For the period from June 9, 2025 (inception) through December 31, 2025, we had a net income $2,404,209, which consisted of Interest earned on marketable securities held in Trust Account of $2,805,113 partially offset by general and administrative costs of $400,904.
Liquidity and Capital Resources
Factors That May Adversely Affect our Results of Operations
Our results of operations and our ability to complete an initial Business Combination may be adversely affected by various factors that could cause economic uncertainty and volatility in the financial markets, many of which are beyond our control. Our results of operations and our ability to consummate an initial Business Combination could be impacted by, among other things, downturns in the financial markets or in economic conditions, increases in oil prices, inflation, fluctuations in interest rates, increases in tariffs, supply chain disruptions, declines in consumer confidence and spending, public health considerations, and geopolitical instability, such as the military conflicts in Ukraine and the Middle East. We cannot at this time predict the likelihood of one or more of the above events, their duration or magnitude or the extent to which they may negatively impact our business and our ability to complete an initial Business Combination.
Liquidity and Capital Resources
Until the consummation of the Initial Public Offering, our only source of liquidity was an initial purchase of shares of Class B ordinary shares, par value $0.0001 per share, by the Sponsor and loans from the Sponsor.

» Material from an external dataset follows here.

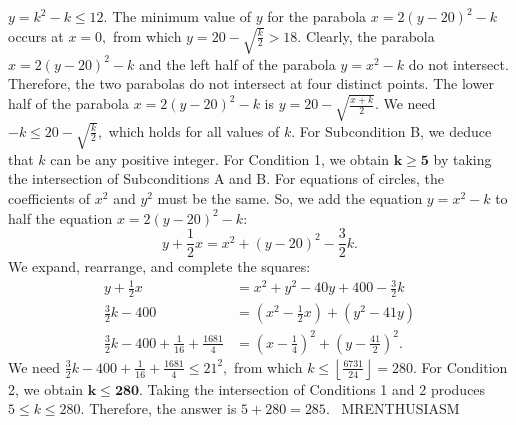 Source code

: \documentclass[12pt]{article}
\begin{document}
$y=k^2-k\leq12.$ The minimum value of $y$ for the parabola $x=2(y-20)^2-k$ occurs at $x=0,$ from which $y=20-\sqrt{\frac k2}>18.$ Clearly, the parabola $x=2(y-20)^2-k$ and the left half of the parabola $y=x^2-k$ do not intersect. Therefore, the two parabolas do not intersect at four distinct points. The lower half of the parabola $x=2(y-20)^2-k$ is $y=20-\sqrt{\frac{x+k}{2}}.$ We need $-k\leq20-\sqrt{\frac k2},$ which holds for all values of $k.$ For Subcondition B, we deduce that $k$ can be any positive integer. For Condition 1, we obtain $\boldsymbol{k\geq5}$ by taking the intersection of Subconditions A and B. For equations of circles, the coefficients of $x^2$ and $y^2$ must be the same. So, we add the equation $y=x^2-k$ to half the equation $x=2(y-20)^2-k:$ \[y+\frac12x=x^2+(y-20)^2-\frac32k.\] We expand, rearrange, and complete the squares: \begin{align*} y+\frac12x&=x^2+y^2-40y+400-\frac32k \\ \frac32k-400&=\left(x^2-\frac12x\right)+\left(y^2-41y\right) \\ \frac32k-400+\frac{1}{16}+\frac{1681}{4}&=\left(x-\frac14\right)^2+\left(y-\frac{41}{2}\right)^2. \end{align*} We need $\frac32k-400+\frac{1}{16}+\frac{1681}{4}\leq21^2,$ from which $k\leq\left\lfloor\frac{6731}{24}\right\rfloor=280.$ For Condition 2, we obtain $\boldsymbol{k\leq280.}$ Taking the intersection of Conditions 1 and 2 produces $5\leq k\leq280.$ Therefore, the answer is $5+280=\boxed{285}.$ ~MRENTHUSIASM
\end{document}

On September 29, 2025, we consummated the initial public offering of 28,750,000 Units, including 3,750,000 Units issued as a result of the full exercise by the underwriters of their over-allotment option, at $10.00 per Unit, generating gross proceeds of 287,500,000. Simultaneously with the closing of the Initial Public Offering, the Company consummated the sale of an aggregate of 3,500,000 Private Placement Warrants to the Sponsor and Cantor Fitzgerald & Co., the representative of the underwriters of the Initial Public Offering, at a price of $2.00 per warrant, or $7,000,000 in the aggregate, in a private placement.
Following the Initial Public Offering, the full exercise of the over-allotment option, and the sale of the Units, a total of $287,500,000 was placed in the Trust Account. We incurred $17,861,874, consisting of $5,000,000 of cash underwriting fee, $12,250,000 of deferred underwriting fee, and $611,874 of other offering costs.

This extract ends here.